Insane results. If anyone wants a very simple structured plan, I highly advise this.
Your the man, big fan.
Hi Sam, I started iF just 4 days ago. I workout hard everyday except for Sunday. My goal is too lose fat and gain more muscles. Can I still continue to eat breakfast and afterwards workout? I am not sure i can workout fasted. As soon as I wake up I am hungry. I am also afraid of no energy for workout. I lift heavy weights! My Started my IF at 10/14 10 hour eating window 14 fast which I plan to go 8/16 by next week. My eating window is 5am to 3pm. I am a breakfast eater and never dinner.
Hey, not sure if you are still replying to comments two years after the original post, but I was wondering if I do two pretty intense workouts each day (one around noon and the other starting around 7pm) do I need to break my fast twice and east both times post workout?

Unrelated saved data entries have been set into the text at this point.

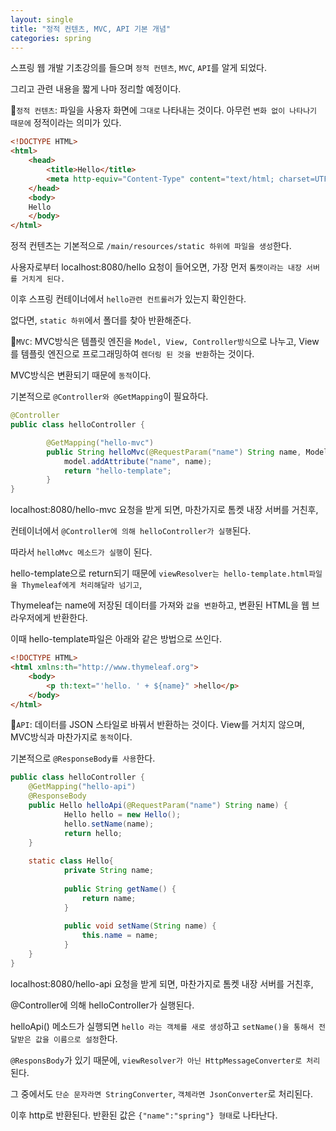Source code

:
 ```yaml
---
layout: single
title: "정적 컨텐츠, MVC, API 기본 개념"
categories: spring
---
```


스프링 웹 개발 기초강의를 들으며 `정적 컨텐츠`, `MVC`, `API`를 알게 되었다.

그리고 관련 내용을 짧게 나마 정리할 예정이다.

:triangular_flag_on_post:`정적 컨텐츠`: 파일을 사용자 화면에 `그대로` 나타내는 것이다. 아무런 `변화 없이 나타나기 때문에` 정적이라는 의미가 있다.

```html
<!DOCTYPE HTML>
<html>
    <head>
        <title>Hello</title>
        <meta http-equiv="Content-Type" content="text/html; charset=UTF-8" />
    </head>
    <body>
    Hello
    </body>
</html>
```

정적 컨텐츠는 기본적으로 `/main/resources/static 하위에 파일을 생성`한다.

사용자로부터 localhost:8080/hello 요청이 들어오면, 가장 먼저 `톰캣이라는 내장 서버를 거치게 된다.`

이후 스프링 컨테이너에서 `hello관련 컨트롤러`가 있는지 확인한다. 

없다면, `static 하위`에서 폴더를 찾아 반환해준다.



:triangular_flag_on_post:`MVC`: MVC방식은 템플릿 엔진을 `Model, View, Controller방식`으로 나누고, View를 템플릿 엔진으로 프로그래밍하여 `렌더링 된 것을 반환`하는 것이다.

MVC방식은 변환되기 때문에 `동적`이다.

기본적으로 `@Controller와 @GetMapping`이 필요하다.

```java
@Controller
public class helloController {

		@GetMapping("hello-mvc")
		public String helloMvc(@RequestParam("name") String name, Model model) {
			model.addAttribute("name", name);
			return "hello-template";
		}
}
```

localhost:8080/hello-mvc 요청을 받게 되면, 마찬가지로 톰켓 내장 서버를 거친후, 

컨테이너에서 `@Controller에 의해 helloController가 실행`된다. 

따라서 `helloMvc 메소드가 실행`이 된다. 

hello-template으로 return되기 때문에 `viewResolver는 hello-template.html파일을 Thymeleaf에게 처리해달라 넘기고`,

Thymeleaf는 name에 저장된 데이터를 가져와 `값을 변환`하고, 변환된 HTML을 웹 브라우저에게 반환한다.

이때 hello-template파일은 아래와 같은 방법으로 쓰인다.

```html
<!DOCTYPE HTML>
<html xmlns:th="http://www.thymeleaf.org">
	<body>
		<p th:text="'hello. ' + ${name}" >hello</p>
	</body>
</html>
```


:triangular_flag_on_post:`API`: 데이터를 JSON 스타일로 바꿔서 반환하는 것이다. View를 거치지 않으며, MVC방식과 마찬가지로 `동적`이다.

기본적으로 `@ResponseBody를 사용`한다.

```java
public class helloController {
    @GetMapping("hello-api")
    @ResponseBody
    public Hello helloApi(@RequestParam("name") String name) {
    		Hello hello = new Hello();
    		hello.setName(name);
  			return hello;
    }
  		
    static class Hello{
  			private String name;
  			
  			public String getName() {
  				return name;
  			}
  			
  			public void setName(String name) {
  				this.name = name;
  			}
    }
}
```

localhost:8080/hello-api 요청을 받게 되면, 마찬가지로 톰켓 내장 서버를 거친후, 

@Controller에 의해 helloController가 실행된다. 

helloApi() 메소드가 실행되면 `hello 라는 객체를 새로 생성`하고 `setName()을 통해서 전달받은 값을 이름으로 설정`한다.

`@ResponsBody`가 있기 때문에, `viewResolver가 아닌 HttpMessageConverter로 처리`된다. 

그 중에서도 `단순 문자라면 StringConverter`, `객체라면 JsonConverter`로 처리된다. 

이후 http로 반환된다. 반환된 값은 `{"name":"spring"} 형태`로 나타난다.











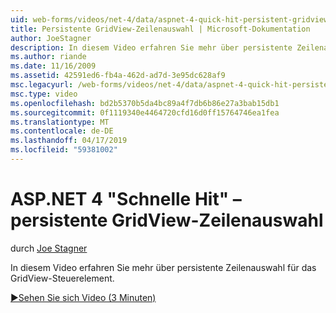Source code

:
 ```yaml
---
uid: web-forms/videos/net-4/data/aspnet-4-quick-hit-persistent-gridview-row-selection
title: Persistente GridView-Zeilenauswahl | Microsoft-Dokumentation
author: JoeStagner
description: In diesem Video erfahren Sie mehr über persistente Zeilenauswahl für das GridView-Steuerelement.
ms.author: riande
ms.date: 11/16/2009
ms.assetid: 42591ed6-fb4a-462d-ad7d-3e95dc628af9
msc.legacyurl: /web-forms/videos/net-4/data/aspnet-4-quick-hit-persistent-gridview-row-selection
msc.type: video
ms.openlocfilehash: bd2b5370b5da4bc89a4f7db6b86e27a3bab15db1
ms.sourcegitcommit: 0f1119340e4464720cfd16d0ff15764746ea1fea
ms.translationtype: MT
ms.contentlocale: de-DE
ms.lasthandoff: 04/17/2019
ms.locfileid: "59381002"
---
```

# <a name="aspnet-4-quick-hit--persistent-gridview-row-selection"></a>ASP.NET 4 "Schnelle Hit" – persistente GridView-Zeilenauswahl

durch [Joe Stagner](https://github.com/JoeStagner)

In diesem Video erfahren Sie mehr über persistente Zeilenauswahl für das GridView-Steuerelement. 

[&#9654;Sehen Sie sich Video (3 Minuten)](https://channel9.msdn.com/Blogs/ASP-NET-Site-Videos/aspnet-4-quick-hit-persistent-gridview-row-selection)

I’m asking because I see you mention a few times that post workout nutrition is important
How much does it affect muscle gain if your post-workout meal is not your biggest meal of the day? My first meal is around noon and my second meal (the bulk of my caloric intake) is around 5 pm followed by my daily workout. After my workout i take in about 20 percent of my daily calories. Will only taking in 20 or less percent of calories after my workout be a total killer?
I ask because my schedule does not allow me to have my biggest meal after a workout.